Despite her extensive track record, Mullins laughs when asked about her leadership roles.
"I started a governance career not by design but by accident," she says. "But it's been a great journey with some great people - it all comes down to people." Mullins says she is lucky to have had many amazing role models, starting with her parents, who made her aware of the power of a great team.
In making decisions, she lives by a single motto.
"You have to think with your head, feel with your heart but you always have to trust your puku, your gut," she says. "You have to have all three things working for you to be right - no matter what it is."
Raised on a King Country sheep and beef farm, Traci Houpapa says that's where she is happiest, although a typical day usually involves juggling her many leadership roles.
Houpapa sits on 11 boards of corporations, councils, authorities and foundations. That includes chairing Landcorp Farming, the Federation of Maori Authorities and the National Advisory Council for the Employment of Women.
She says her leadership career grew organically and is one she loves - although she has to get up at 3am every day to fit everything in.
She is regularly asked to add to her portfolio with other appointments, but is very considered in her decision making. "I only accept appointments that will add to the forward movement of our country," she says.
"I'm big on supporting the role of women in terms of building, growing and leading in primary industry. It's about normalising the role of women in leadership positions."
Houpapa subscribes to the view that ordinary people doing ordinary things can achieve the extraordinary when motivated by a higher order or power. She describes her leadership style as firm, fair, inclusive and considered.
President of Rural Women New Zealand, Fiona Gower doesn't consider herself an industry leader, despite heading one of the sector's largest organisations. "Rural women, we never look at ourselves as amazing leaders, we just get on and do things."
Raised on a farm in Rangitaiki, Gower worked in the woolsheds and service industry before managing rural retail stores. She then moved into community support and began her journey into leadership roles.
She says this wouldn't have been possible without the amazing organisations for rural women. "From branch president through to where I am now as national president [of RWNZ], that support from these organisations to get me where I am has been incredible," she says. "It's a sisterhood."

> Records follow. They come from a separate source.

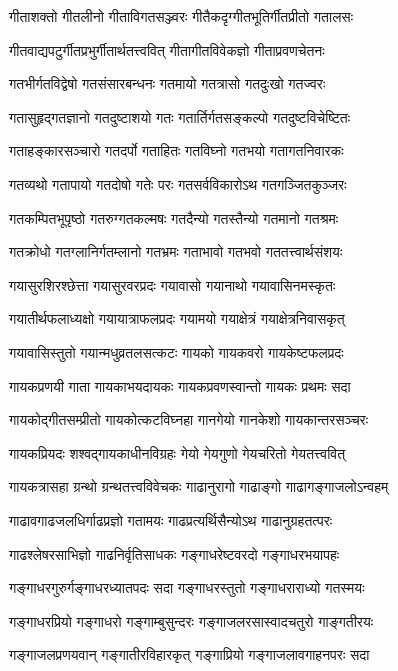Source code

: \twolineshloka
{गीताशक्तो गीतलीनो गीताविगतसञ्ज्वरः}%
{गीतैकदृग्गीतभूतिर्गीतप्रीतो गतालसः}%

\twolineshloka
{गीतवाद्यपटुर्गीतप्रभुर्गीतार्थतत्त्ववित्}%
{गीतागीतविवेकज्ञो गीताप्रवणचेतनः}%

\twolineshloka
{गतभीर्गतविद्वेषो गतसंसारबन्धनः}%
{गतमायो गतत्रासो गतदुःखो गतज्वरः}%

\twolineshloka
{गतासुहृद्गतज्ञानो गतदुष्टाशयो गतः}%
{गतार्तिर्गतसङ्कल्पो गतदुष्टविचेष्टितः}%

\twolineshloka
{गताहङ्कारसञ्चारो गतदर्पो गताहितः}%
{गतविघ्नो गतभयो गतागतनिवारकः}%

\twolineshloka
{गतव्यथो गतापायो गतदोषो गतेः परः}%
{गतसर्वविकारोऽथ गतगञ्जितकुञ्जरः}%

\twolineshloka
{गतकम्पितभूपृष्ठो गतरुग्गतकल्मषः}%
{गतदैन्यो गतस्तैन्यो गतमानो गतश्रमः}%

\twolineshloka
{गतक्रोधो गतग्लानिर्गतम्लानो गतभ्रमः}%
{गताभावो गतभवो गततत्त्वार्थसंशयः}%

\twolineshloka
{गयासुरशिरश्छेत्ता गयासुरवरप्रदः}%
{गयावासो गयानाथो गयावासिनमस्कृतः}%

\twolineshloka
{गयातीर्थफलाध्यक्षो गयायात्राफलप्रदः}%
{गयामयो गयाक्षेत्रं गयाक्षेत्रनिवासकृत्}%

\twolineshloka
{गयावासिस्तुतो गयान्मधुव्रतलसत्कटः}%
{गायको गायकवरो गायकेष्टफलप्रदः}%

\twolineshloka
{गायकप्रणयी गाता गायकाभयदायकः}%
{गायकप्रवणस्वान्तो गायकः प्रथमः सदा}%

\twolineshloka
{गायकोद्गीतसम्प्रीतो गायकोत्कटविघ्नहा}%
{गानगेयो गानकेशो गायकान्तरसञ्चरः}%

\twolineshloka
{गायकप्रियदः शश्वद्गायकाधीनविग्रहः}%
{गेयो गेयगुणो गेयचरितो गेयतत्त्ववित्}%

\twolineshloka
{गायकत्रासहा ग्रन्थो ग्रन्थतत्त्वविवेचकः}%
{गाढानुरागो गाढाङ्गो गाढागङ्गाजलोऽन्वहम्}%

\twolineshloka
{गाढावगाढजलधिर्गाढप्रज्ञो गतामयः}%
{गाढप्रत्यर्थिसैन्योऽथ गाढानुग्रहतत्परः}%

\twolineshloka
{गाढश्लेषरसाभिज्ञो गाढनिर्वृतिसाधकः}%
{गङ्गाधरेष्टवरदो गङ्गाधरभयापहः}%

\twolineshloka
{गङ्गाधरगुरुर्गङ्गाधरध्यातपदः सदा}
{गङ्गाधरस्तुतो गङ्गाधराराध्यो गतस्मयः}%

\twolineshloka
{गङ्गाधरप्रियो गङ्गाधरो गङ्गाम्बुसुन्दरः}%
{गङ्गाजलरसास्वादचतुरो गाङ्गतीरयः}%

\twolineshloka
{गङ्गाजलप्रणयवान् गङ्गातीरविहारकृत्}%
{गङ्गाप्रियो गङ्गाजलावगाहनपरः सदा}%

Gower represents RWNZ on other organisations including the LandCare Trust Board, Police & Rural Stakeholders Partnership Group, Scotlands Te Kiteroa Trust and Rural Communities Trust, as well as community groups. She says agribusiness has incredible potential for women. "We need to keep encouraging younger generations and younger girls to see there is a real future - and it's an amazing one."
A sheep and beef farmer of 30 years, Lindy Nelson is heavily involved in promoting agribusiness to women. As a young bride, struggling to fit in and figure out the business, she says there was a lack of support. After years in business and in the community, she decided to do something about this. "I did some formal research and came up with solutions and wanted to hand it over to someone to take forward," Nelson says. "But they didn't see what I was seeing so I realised I had to create an organisation. It wasn't a path I intended but it's been incredible." Nelson founded the Agri-Women's Development Trust in 2010. It operates programmes aimed at providing education, business leadership and governance skills for women, as well as a supportive community. One of the most important things she has learnt is about personal power. "Often women are held back because they don't think they have positional power, but every one of us has it. That's about influence and how we use it and how we create relationships."
Nelson was the 2013 Next Business Woman of the Year, appointed a Member of the NZ Order of Merit for services to agriculture and women, and named by Primary Magazine as one of the top 10 women in agriculture.